İzmir/Smyrna Su Yolları

Unesco Geçici Dünya Mirası listesinde yer alan ve kalıcı adaylık süreci devam eden İzmir Tarihi Kent Merkezinin su ile olan ilişkisi ve alt yapısına dair izleri, Kemeraltı, Basmane ve Kadifekale’yi kapsayan 252 hektarlık bir alanda Hellenistik Dönemden Osmanlı’ya uzanan kesintisiz yerleşim katmanları içinde takip etmek mümkündür. 

Kızılçullu Kuzey Su Kemeri (Smyrna Antik Kenti Kazı Arşivi)

Kadifekale (Pagos Tepesi) ile iç liman arasında MÖ 4. yüzyılın sonu - MÖ 3. yüzyılın başında (Hellenistik Dönemde) kurulan ve günümüze kadar kesintisiz olarak yerleşim gören İzmir (Smyrna) sırasıyla Hellenistik, Roma, Bizans, Beylikler ve Osmanlı dönemlerinin izlerini hala korumaktadır. Ancak İzmir/Smyrna’yı değerli kılan bu çok katmanlı kent silueti beraberinde geçmişe ait su yollarının ve ilişkili yapılarının varlığının değerlendirilmesini dikkate değer ölçüde güçleştirmiştir.  Bu makale, günümüzde tarihi kent merkezini çevreleyen, büyük bölümü modern yapıların altında kalmış olan ve bazıları halen su iletme görevini sürdüren su yapılarını kronolojik olarak aktaracaktır.
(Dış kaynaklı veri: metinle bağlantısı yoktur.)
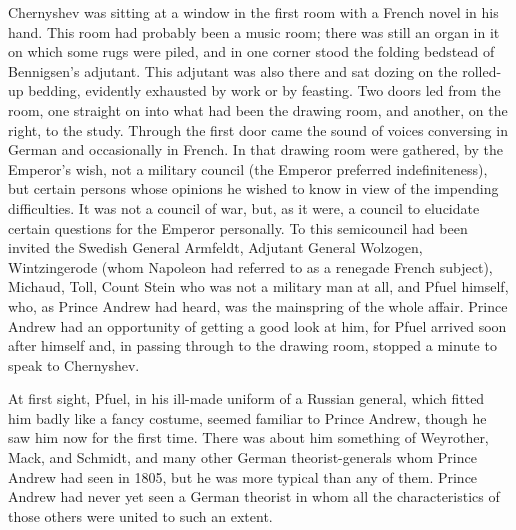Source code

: Chernyshev was sitting at a window in the first room with a
French novel in his hand. This room had probably been a music
room; there was still an organ in it on which some rugs were
piled, and in one corner stood the folding bedstead of
Bennigsen's adjutant. This adjutant was also there and sat dozing
on the rolled-up bedding, evidently exhausted by work or by
feasting. Two doors led from the room, one straight on into what
had been the drawing room, and another, on the right, to the
study.  Through the first door came the sound of voices
conversing in German and occasionally in French. In that drawing
room were gathered, by the Emperor's wish, not a military council
(the Emperor preferred indefiniteness), but certain persons whose
opinions he wished to know in view of the impending
difficulties. It was not a council of war, but, as it were, a
council to elucidate certain questions for the Emperor
personally. To this semicouncil had been invited the Swedish
General Armfeldt, Adjutant General Wolzogen, Wintzingerode (whom
Napoleon had referred to as a renegade French subject), Michaud,
Toll, Count Stein who was not a military man at all, and Pfuel
himself, who, as Prince Andrew had heard, was the mainspring of
the whole affair. Prince Andrew had an opportunity of getting a
good look at him, for Pfuel arrived soon after himself and, in
passing through to the drawing room, stopped a minute to speak to
Chernyshev.

At first sight, Pfuel, in his ill-made uniform of a Russian
general, which fitted him badly like a fancy costume, seemed
familiar to Prince Andrew, though he saw him now for the first
time. There was about him something of Weyrother, Mack, and
Schmidt, and many other German theorist-generals whom Prince
Andrew had seen in 1805, but he was more typical than any of
them. Prince Andrew had never yet seen a German theorist in whom
all the characteristics of those others were united to such an
extent.

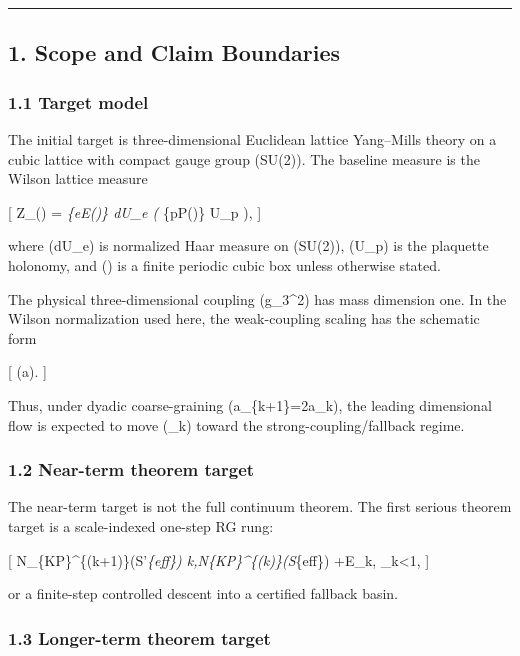 \documentclass[
]{article}
\begin{document}
\begin{center}\rule{0.5\linewidth}{0.5pt}\end{center}

\subsection{1. Scope and Claim
Boundaries}\label{scope-and-claim-boundaries}

\subsubsection{1.1 Target model}\label{target-model}

The initial target is three-dimensional Euclidean lattice Yang--Mills
theory on a cubic lattice with compact gauge group (SU(2)). The baseline
measure is the Wilson lattice measure

{[} Z\_\Lambda(\beta) = \int \prod\emph{\{e\in E(\Lambda)\} dU\_e
\exp\left( \sum}\{p\in P(\Lambda)\}
 U\_p \right), {]}

where (dU\_e) is normalized Haar measure on (SU(2)), (U\_p) is the
plaquette holonomy, and (\Lambda) is a finite periodic cubic box unless
otherwise stated.

The physical three-dimensional coupling (g\_3\^{}2) has mass dimension
one. In the Wilson normalization used here, the weak-coupling scaling
has the schematic form

{[} \beta(a)\asymp {}. {]}

Thus, under dyadic coarse-graining (a\_\{k+1\}=2a\_k), the leading
dimensional flow is expected to move (\beta\_k) toward the
strong-coupling/fallback regime.

\subsubsection{1.2 Near-term theorem
target}\label{near-term-theorem-target}

The near-term target is not the full continuum theorem. The first
serious theorem target is a scale-indexed one-step RG rung:

{[} \mathcal N\_\{\rm KP\}\^{}\{(k+1)\}(S'\emph{\{\rm eff\}) \le
\Theta\emph{k,\mathcal N}\{\rm KP\}\^{}\{(k)\}(S}\{\rm eff\}) +E\_k,
\qquad \Theta\_k\textless1, {]}

or a finite-step controlled descent into a certified fallback basin.

\subsubsection{1.3 Longer-term theorem
target}\label{longer-term-theorem-target}
\end{document}
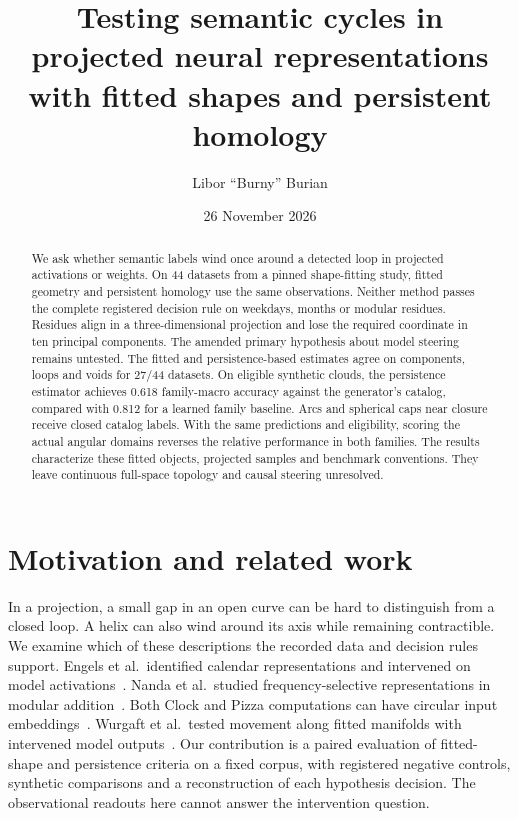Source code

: \documentclass[10pt]{article}
\title{Testing semantic cycles in projected neural representations\\with fitted shapes and persistent homology}
\author{Libor \textquotedblleft Burny\textquotedblright{} Burian}
\date{26 November 2026}
\begin{document}
\maketitle

\begin{abstract}
We ask whether semantic labels wind once around a detected loop in projected activations or weights. On 44 datasets from a pinned shape-fitting study, fitted geometry and persistent homology use the same observations. Neither method passes the complete registered decision rule on weekdays, months or modular residues. Residues align in a three-dimensional projection and lose the required coordinate in ten principal components. The amended primary hypothesis about model steering remains untested. The fitted and persistence-based estimates agree on components, loops and voids for 27/44 datasets. On eligible synthetic clouds, the persistence estimator achieves 0.618 family-macro accuracy against the generator's catalog, compared with 0.812 for a learned family baseline. Arcs and spherical caps near closure receive closed catalog labels. With the same predictions and eligibility, scoring the actual angular domains reverses the relative performance in both families. The results characterize these fitted objects, projected samples and benchmark conventions. They leave continuous full-space topology and causal steering unresolved.
\end{abstract}

\section{Motivation and related work}

In a projection, a small gap in an open curve can be hard to distinguish from a closed loop. A helix can also wind around its axis while remaining contractible. We examine which of these descriptions the recorded data and decision rules support. Engels et al.\ identified calendar representations and intervened on model activations~\citep{engels2025notall}. Nanda et al.\ studied frequency-selective representations in modular addition~\citep{nanda2023progress}. Both Clock and Pizza computations can have circular input embeddings~\citep{zhong2023}. Wurgaft et al.\ tested movement along fitted manifolds with intervened model outputs~\citep{wurgaft2026manifold}. Our contribution is a paired evaluation of fitted-shape and persistence criteria on a fixed corpus, with registered negative controls, synthetic comparisons and a reconstruction of each hypothesis decision. The observational readouts here cannot answer the intervention question.
\end{document}
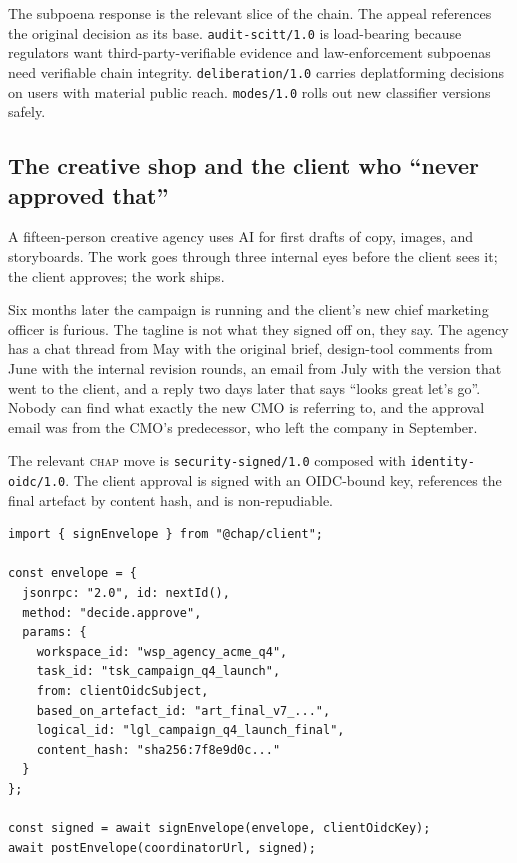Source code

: \documentclass[11pt]{article}
\newcommand{\chap}{\textsc{chap}}
\begin{document}
The subpoena response is the relevant slice of the chain. The appeal references the original decision as its base. \texttt{audit-scitt/1.0} is load-bearing because regulators want third-party-verifiable evidence and law-enforcement subpoenas need verifiable chain integrity. \texttt{deliberation/1.0} carries deplatforming decisions on users with material public reach. \texttt{modes/1.0} rolls out new classifier versions safely.

\subsection{The creative shop and the client who ``never approved that''}

A fifteen-person creative agency uses AI for first drafts of copy, images, and storyboards. The work goes through three internal eyes before the client sees it; the client approves; the work ships.

Six months later the campaign is running and the client's new chief marketing officer is furious. The tagline is not what they signed off on, they say. The agency has a chat thread from May with the original brief, design-tool comments from June with the internal revision rounds, an email from July with the version that went to the client, and a reply two days later that says ``looks great let's go''. Nobody can find what exactly the new CMO is referring to, and the approval email was from the CMO's predecessor, who left the company in September.

The relevant \chap{} move is \texttt{security-signed/1.0} composed with \texttt{identity-oidc/1.0}. The client approval is signed with an OIDC-bound key, references the final artefact by content hash, and is non-repudiable.

\begin{lstlisting}[caption={Client-side signing flow.},label={lst:case8-sign}]
import { signEnvelope } from "@chap/client";

const envelope = {
  jsonrpc: "2.0", id: nextId(),
  method: "decide.approve",
  params: {
    workspace_id: "wsp_agency_acme_q4",
    task_id: "tsk_campaign_q4_launch",
    from: clientOidcSubject,
    based_on_artefact_id: "art_final_v7_...",
    logical_id: "lgl_campaign_q4_launch_final",
    content_hash: "sha256:7f8e9d0c..."
  }
};

const signed = await signEnvelope(envelope, clientOidcKey);
await postEnvelope(coordinatorUrl, signed);
\end{lstlisting}
\end{document}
Böylece odak noktasını teşkil eden Osmanlı Dönemine kadar olan süreç ve kentin ihtiyaçlarının nasıl değiştiği çok daha iyi anlaşılacaktır.

Yukarıda da dile getirildiği üzere MÖ 3. yüzyılda kentin sözünü ettiğimiz alanda inşa edilmesi bir tesadüf değildi. Kadifekale’nin kuzeye bakan yamaçları deniz seviyesinin 100 metre mertebesinden itibaren bazı noktalarda verimli pınarlara sahip olmalıydı. Söz konusu pınarlar, bu pınarlar ile beslenen çeşmeler, kuyular ve sarnıçlar sayesinde alanın ilk yerleşimcileri suyun temini açısından sıkıntı yaşamadılar. Ancak kentin nüfusu her geçen gün artmaktaydı. Bu beraberinde yakın çevredeki kaynak sularının kente yönlendirilmesi sürecini getirecek ve İzmir Hellenistik Dönemden günümüze farklı dönemlerde inşa edilmiş su yollarına sahip olacaktır.
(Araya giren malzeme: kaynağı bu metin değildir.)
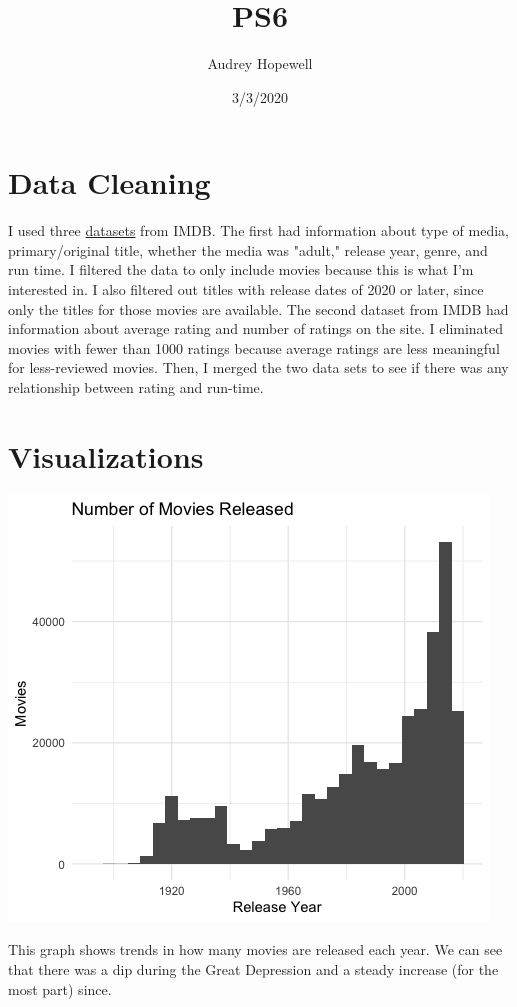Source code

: \documentclass{article}
\title{PS6}
\author{Audrey Hopewell }
\date{3/3/2020}
\begin{document}
\maketitle

\section{Data Cleaning}
I used three \href{https://datasets.imdbws.com/}{datasets} from IMDB. The first had information about type of media, primary/original title, whether the media was "adult," release year, genre, and run time. I filtered the data to only include movies because this is what I'm interested in. I also filtered out titles with release dates of 2020 or later, since only the titles for those movies are available. The second dataset from IMDB had information about average rating and number of ratings on the site. I eliminated movies with fewer than 1000 ratings because average ratings are less meaningful for less-reviewed movies. Then, I merged the two data sets to see if there was any relationship between rating and run-time.

\section{Visualizations}


\includegraphics[scale=.7]{PS6a_Hopewell.png}

\caption{This graph shows trends in how many movies are released each year. We can see that there was a dip during the Great Depression and a steady increase (for the most part) since.}
\end{document}
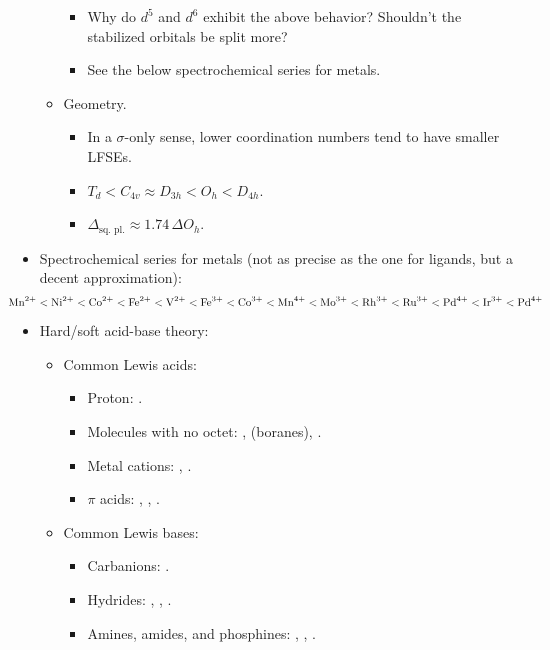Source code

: \documentclass[../notes.tex]{subfiles}
\begin{document}
\begin{itemize}
\begin{itemize}
\begin{itemize}
            \item Why do $d^5$ and $d^6$ exhibit the above behavior? Shouldn't the stabilized orbitals be split more?
            \item See the below spectrochemical series for metals.
        \end{itemize}
        \item Geometry.
        \begin{itemize}
            \item In a $\sigma$-only sense, lower coordination numbers tend to have smaller LFSEs.
            \item $T_d<C_{4v}\approx D_{3h}<O_h<D_{4h}$.
            \item $\Delta_\text{sq. pl.}\approx 1.74\, \Delta O_h$.
        \end{itemize}
    \end{itemize}
    \item Spectrochemical series for metals (not as precise as the one for ligands, but a decent approximation):
    \begin{equation*}\hspace{-3em}
        \ce{Mn^2+} < \ce{Ni^2+}
        < \ce{Co^2+}
        < \ce{Fe^2+}
        < \ce{V^2+}
        < \ce{Fe^3+}
        < \ce{Co^3+}
        < \ce{Mn^4+}
        < \ce{Mo^3+}
        < \ce{Rh^3+}
        < \ce{Ru^3+}
        < \ce{Pd^4+}
        < \ce{Ir^3+}
        < \ce{Pd^4+}
    \end{equation*}
    \item Hard/soft acid-base theory:
    \begin{itemize}
        \item Common Lewis acids:
        \begin{itemize}
            \item Proton: .
            \item Molecules with no octet: ,  (boranes), .
            \item Metal cations: , .
            \item $\pi$ acids: , , .
        \end{itemize}
        \item Common Lewis bases:
        \begin{itemize}
            \item Carbanions: .
            \item Hydrides: , , .
            \item Amines, amides, and phosphines: , , .

\end{itemize}
\end{itemize}
\end{itemize}
\end{document}
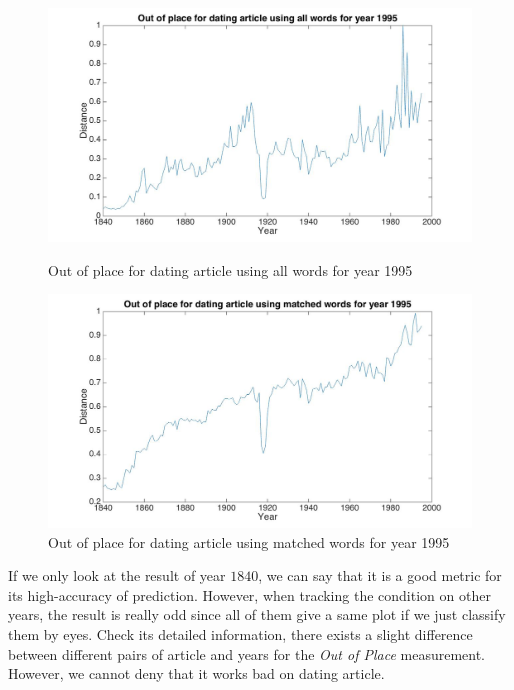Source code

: \begin{figure}[H]
    \begin{minipage}[b]{0.48\linewidth}
        \includegraphics[scale=0.15]{Pictures/date_articles/outofplace/1995_all.jpg}
        \caption{Out of place for dating article using all words for year 1995}
        \label{outofplace_1995_all}
    \end{minipage}\hfill
    \begin{minipage}[b]{0.5\linewidth}
        \includegraphics[scale=0.15]{Pictures/date_articles/outofplace/1995_partial.jpg}
        \caption{Out of place for dating article using matched words for year 1995}
        \label{outofplace_1995_match}
    \end{minipage}\hfill
\end{figure}

If we only look at the result of year $1840$, we can say that it is a good metric for its high-accuracy of prediction. However, when tracking the condition on other years, the result is really odd since all of them give a same plot if we just classify them by eyes. Check its detailed information, there exists a slight difference between different pairs of article and years for the \emph{Out of Place} measurement. However, we cannot deny that it works bad on dating article.

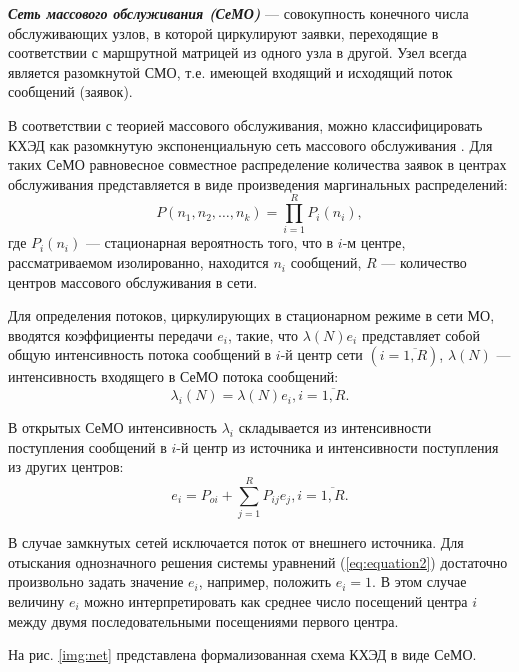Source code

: \vspace{\baselineskip}
\textbf{\textit{Сеть массового обслуживания (СеМО)}} --- совокупность конечного числа обслуживающих узлов, в которой циркулируют заявки, переходящие в соответствии с маршрутной матрицей из одного узла в другой. Узел всегда является разомкнутой СМО, т.е. имеющей входящий и исходящий поток сообщений (заявок).

\vspace{\baselineskip}
В соответствии с теорией массового обслуживания, можно классифицировать КХЭД как разомкнутую экспоненциальную сеть массового обслуживания \cite{bykov}. Для таких СеМО равновесное совместное распределение количества заявок в центрах обслуживания представляется в виде произведения маргинальных распределений:
\begin{equation}
  \label{eq:equation1}
  P(n_1,n_2,\ldots,n_k) = \prod_{i=1}^R P_i(n_i),
\end{equation}
где $P_i(n_i)$ --- стационарная вероятность того, что в $i$-м центре, рассматриваемом изолированно, находится  $n_i$ сообщений, $R$ --- количество центров массового обслуживания в сети.

\vspace{\baselineskip}
Для определения потоков, циркулирующих в стационарном режиме в сети МО, вводятся коэффициенты передачи  $e_i$, такие, что $\lambda(N)e_i$ представляет собой общую интенсивность потока сообщений в $i$-й центр сети $(i=\overline{1,R})$, $\lambda(N)$ --- интенсивность входящего в СеМО потока сообщений:
$$
\lambda_i(N)=\lambda(N)e_i, i=\overline{1,R}.
$$

В открытых СеМО интенсивность  $\lambda_i$ складывается из интенсивности поступления сообщений в $i$-й центр из источника и интенсивности поступления из других центров:
\begin{equation}
  \label{eq:equation2}
e_i = P_{oi} + \sum_{j=1}^R P_{ij}e_j, i=\overline{1,R}.
\end{equation}

В случае замкнутых сетей исключается поток от внешнего источника. Для отыскания однозначного решения системы уравнений (\ref{eq:equation2}) достаточно произвольно задать значение $e_i$, например, положить $e_i=1$. В этом случае величину $e_i$ можно интерпретировать как среднее число посещений центра $i$ между двумя последовательными посещениями первого центра.

\vspace{\baselineskip}
На рис. \ref{img:net} представлена формализованная схема КХЭД в виде СеМО.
Kızılçullu Güney Su Kemeri (Smyrna Antik Kenti Kazı Arşivi)

Öyleyse bu noktada kentin dışına çıkalım ve şehrin uzak mesafeli iletim hatlarını tanıyalım. İlk ve şuan için, en eski örneğimiz, MÖ 2. yüzyılın sonu ile 1. yüzyılın ilk yarısında inşa edildiğini düşündüğümüz Karapınar Su Yolu. Söz konusu hattın kayıt altına alınması ilk kez G.Weber’in 19. yüzyılın sonundaki çalışması ile mümkün olmuştur. Kentin bilinen en eski su iletim hattı; 750 metre yükseklikte Nif Dağı'nın kuzeybatı yamacındaki kaynağı düzenleyerek kente yönlendirirken sistem, günümüzde Orcanlar, Portara (Büyükkapı)/Kaynaklar, Kokluca, Ufuk Mahallesi, Çamlık, Mehtap Mahalleleri isimleri ile anılan yerleşimleri aşmıştır. Batı yönde ilerleyişinin önündeki en büyük engellerden birini mecrası 26 metreden geçen Yeşildere oluşturmuştur. Sistem bu engeli, Yeşildere’de Öziş ve ekibinin de araştırmalarında ortaya koydukları gibi; ters sifon yaparak aşmış ve 155 metre yaklaşık seviyelerinde Kadifekale’de Şehitlik mevkine ulaşmıştır. Karapınar Su Yolu, kapalı künk sistemleri, su ve hava basıncının kavranmasının ardından geliştirilen büyük çaplı ters sifon sistemleri mühendisliğinin, Pergamon’daki Madradağ su iletim sisteminin ardından dünyadaki en iyi örneklerinden birini teşkil etmedir. 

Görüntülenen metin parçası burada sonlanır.